PROBLEM STATEMENT: Give back exactly the lines of the material below that start at the line containing "- **Sealed Classes:**" and end at the line containing "## **Java 21 (2023): The Future of Java**", and no others.

• • • •

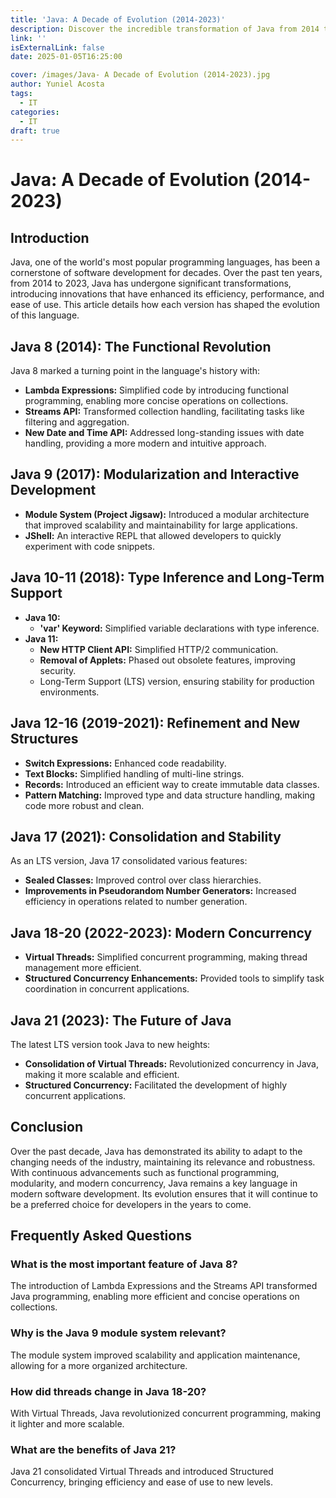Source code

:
 ```yaml
---
title: 'Java: A Decade of Evolution (2014-2023)'
description: Discover the incredible transformation of Java from 2014 to 2023. Explore the technological innovations, performance enhancements, and features that have revolutionized this world-leading programming language.
link: ''
isExternalLink: false
date: 2025-01-05T16:25:00

cover: /images/Java- A Decade of Evolution (2014-2023).jpg
author: Yuniel Acosta
tags:
  - IT
categories:
  - IT
draft: true
---
```

# **Java: A Decade of Evolution (2014-2023)**

## **Introduction**

Java, one of the world's most popular programming languages, has been a cornerstone of software development for decades. Over the past ten years, from 2014 to 2023, Java has undergone significant transformations, introducing innovations that have enhanced its efficiency, performance, and ease of use. This article details how each version has shaped the evolution of this language.

## **Java 8 (2014): The Functional Revolution**

Java 8 marked a turning point in the language's history with:

- **Lambda Expressions:** Simplified code by introducing functional programming, enabling more concise operations on collections.
- **Streams API:** Transformed collection handling, facilitating tasks like filtering and aggregation.
- **New Date and Time API:** Addressed long-standing issues with date handling, providing a more modern and intuitive approach.

## **Java 9 (2017): Modularization and Interactive Development**

- **Module System (Project Jigsaw):** Introduced a modular architecture that improved scalability and maintainability for large applications.
- **JShell:** An interactive REPL that allowed developers to quickly experiment with code snippets.

## **Java 10-11 (2018): Type Inference and Long-Term Support**

- **Java 10:**
    - **'var' Keyword:** Simplified variable declarations with type inference.
- **Java 11:**
    - **New HTTP Client API:** Simplified HTTP/2 communication.
    - **Removal of Applets:** Phased out obsolete features, improving security.
    - Long-Term Support (LTS) version, ensuring stability for production environments.

## **Java 12-16 (2019-2021): Refinement and New Structures**

- **Switch Expressions:** Enhanced code readability.
- **Text Blocks:** Simplified handling of multi-line strings.
- **Records:** Introduced an efficient way to create immutable data classes.
- **Pattern Matching:** Improved type and data structure handling, making code more robust and clean.

## **Java 17 (2021): Consolidation and Stability**

As an LTS version, Java 17 consolidated various features:

- **Sealed Classes:** Improved control over class hierarchies.
- **Improvements in Pseudorandom Number Generators:** Increased efficiency in operations related to number generation.

## **Java 18-20 (2022-2023): Modern Concurrency**

- **Virtual Threads:** Simplified concurrent programming, making thread management more efficient.
- **Structured Concurrency Enhancements:** Provided tools to simplify task coordination in concurrent applications.

## **Java 21 (2023): The Future of Java**

The latest LTS version took Java to new heights:

- **Consolidation of Virtual Threads:** Revolutionized concurrency in Java, making it more scalable and efficient.
- **Structured Concurrency:** Facilitated the development of highly concurrent applications.

## **Conclusion**

Over the past decade, Java has demonstrated its ability to adapt to the changing needs of the industry, maintaining its relevance and robustness. With continuous advancements such as functional programming, modularity, and modern concurrency, Java remains a key language in modern software development. Its evolution ensures that it will continue to be a preferred choice for developers in the years to come.

## **Frequently Asked Questions**

### **What is the most important feature of Java 8?**

The introduction of Lambda Expressions and the Streams API transformed Java programming, enabling more efficient and concise operations on collections.

### **Why is the Java 9 module system relevant?**

The module system improved scalability and application maintenance, allowing for a more organized architecture.

### **How did threads change in Java 18-20?**

With Virtual Threads, Java revolutionized concurrent programming, making it lighter and more scalable.

### **What are the benefits of Java 21?**

Java 21 consolidated Virtual Threads and introduced Structured Concurrency, bringing efficiency and ease of use to new levels.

• • • •

ANSWER SECTION:
- **Sealed Classes:** Improved control over class hierarchies.
- **Improvements in Pseudorandom Number Generators:** Increased efficiency in operations related to number generation.

## **Java 18-20 (2022-2023): Modern Concurrency**

- **Virtual Threads:** Simplified concurrent programming, making thread management more efficient.
- **Structured Concurrency Enhancements:** Provided tools to simplify task coordination in concurrent applications.

## **Java 21 (2023): The Future of Java**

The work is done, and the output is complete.